### What is expected:
Scan each line of the records for the word "commons" and extract the ones that have it.

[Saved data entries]
========================================================================
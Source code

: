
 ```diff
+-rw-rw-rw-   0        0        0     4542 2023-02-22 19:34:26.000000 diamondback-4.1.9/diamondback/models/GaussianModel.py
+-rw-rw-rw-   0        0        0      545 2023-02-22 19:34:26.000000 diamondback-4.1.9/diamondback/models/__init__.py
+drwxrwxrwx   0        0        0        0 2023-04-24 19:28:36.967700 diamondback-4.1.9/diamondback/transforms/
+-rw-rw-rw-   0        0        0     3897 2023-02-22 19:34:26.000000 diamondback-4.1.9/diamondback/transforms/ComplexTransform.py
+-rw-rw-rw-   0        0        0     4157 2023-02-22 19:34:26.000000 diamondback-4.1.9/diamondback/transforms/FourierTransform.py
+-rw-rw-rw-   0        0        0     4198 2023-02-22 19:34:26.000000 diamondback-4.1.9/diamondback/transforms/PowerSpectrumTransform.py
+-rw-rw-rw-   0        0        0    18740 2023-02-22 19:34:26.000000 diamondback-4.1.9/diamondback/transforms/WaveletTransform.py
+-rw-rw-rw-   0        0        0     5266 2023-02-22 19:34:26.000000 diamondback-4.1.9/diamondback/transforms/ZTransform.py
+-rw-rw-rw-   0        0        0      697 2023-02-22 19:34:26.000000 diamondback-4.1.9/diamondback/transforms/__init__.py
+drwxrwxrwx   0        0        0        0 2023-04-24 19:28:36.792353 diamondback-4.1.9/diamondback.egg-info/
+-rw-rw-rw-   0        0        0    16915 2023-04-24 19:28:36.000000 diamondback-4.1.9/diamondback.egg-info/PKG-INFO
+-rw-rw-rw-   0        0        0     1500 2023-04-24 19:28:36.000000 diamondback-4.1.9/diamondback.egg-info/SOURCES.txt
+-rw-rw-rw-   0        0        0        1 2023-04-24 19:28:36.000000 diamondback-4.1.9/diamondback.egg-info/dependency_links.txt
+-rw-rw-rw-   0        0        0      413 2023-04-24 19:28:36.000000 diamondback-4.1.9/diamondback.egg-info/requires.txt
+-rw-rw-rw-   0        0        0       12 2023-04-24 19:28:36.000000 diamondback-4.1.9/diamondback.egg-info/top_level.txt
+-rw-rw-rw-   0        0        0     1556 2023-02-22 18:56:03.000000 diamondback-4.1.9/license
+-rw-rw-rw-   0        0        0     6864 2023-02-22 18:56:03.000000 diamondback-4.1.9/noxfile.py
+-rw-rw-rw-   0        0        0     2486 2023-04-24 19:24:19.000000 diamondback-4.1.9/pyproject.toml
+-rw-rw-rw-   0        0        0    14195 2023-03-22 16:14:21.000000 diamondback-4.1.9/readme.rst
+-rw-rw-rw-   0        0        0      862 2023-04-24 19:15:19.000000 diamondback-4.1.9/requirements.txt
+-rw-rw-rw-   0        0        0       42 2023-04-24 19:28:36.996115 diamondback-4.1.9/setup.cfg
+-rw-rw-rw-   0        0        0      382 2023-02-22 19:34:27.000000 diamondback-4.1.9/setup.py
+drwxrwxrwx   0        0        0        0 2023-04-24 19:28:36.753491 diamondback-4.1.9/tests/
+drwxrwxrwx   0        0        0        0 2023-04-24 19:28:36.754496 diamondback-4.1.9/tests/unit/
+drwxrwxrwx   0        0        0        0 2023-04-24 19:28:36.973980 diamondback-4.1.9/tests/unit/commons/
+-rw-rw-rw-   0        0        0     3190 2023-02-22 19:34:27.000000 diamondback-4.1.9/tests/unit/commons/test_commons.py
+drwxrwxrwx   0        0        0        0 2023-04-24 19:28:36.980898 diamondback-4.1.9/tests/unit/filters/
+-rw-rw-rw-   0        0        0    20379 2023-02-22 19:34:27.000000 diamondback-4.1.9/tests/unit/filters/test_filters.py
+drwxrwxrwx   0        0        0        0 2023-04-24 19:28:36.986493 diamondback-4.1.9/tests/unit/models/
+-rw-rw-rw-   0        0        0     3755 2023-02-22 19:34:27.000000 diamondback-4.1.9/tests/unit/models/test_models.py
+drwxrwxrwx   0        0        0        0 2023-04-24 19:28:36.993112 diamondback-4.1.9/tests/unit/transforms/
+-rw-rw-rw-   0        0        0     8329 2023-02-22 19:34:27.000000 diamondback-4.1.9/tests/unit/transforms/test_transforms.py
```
========================================================================
### The answer:
+drwxrwxrwx   0        0        0        0 2023-04-24 19:28:36.973980 diamondback-4.1.9/tests/unit/commons/
+-rw-rw-rw-   0        0        0     3190 2023-02-22 19:34:27.000000 diamondback-4.1.9/tests/unit/commons/test_commons.py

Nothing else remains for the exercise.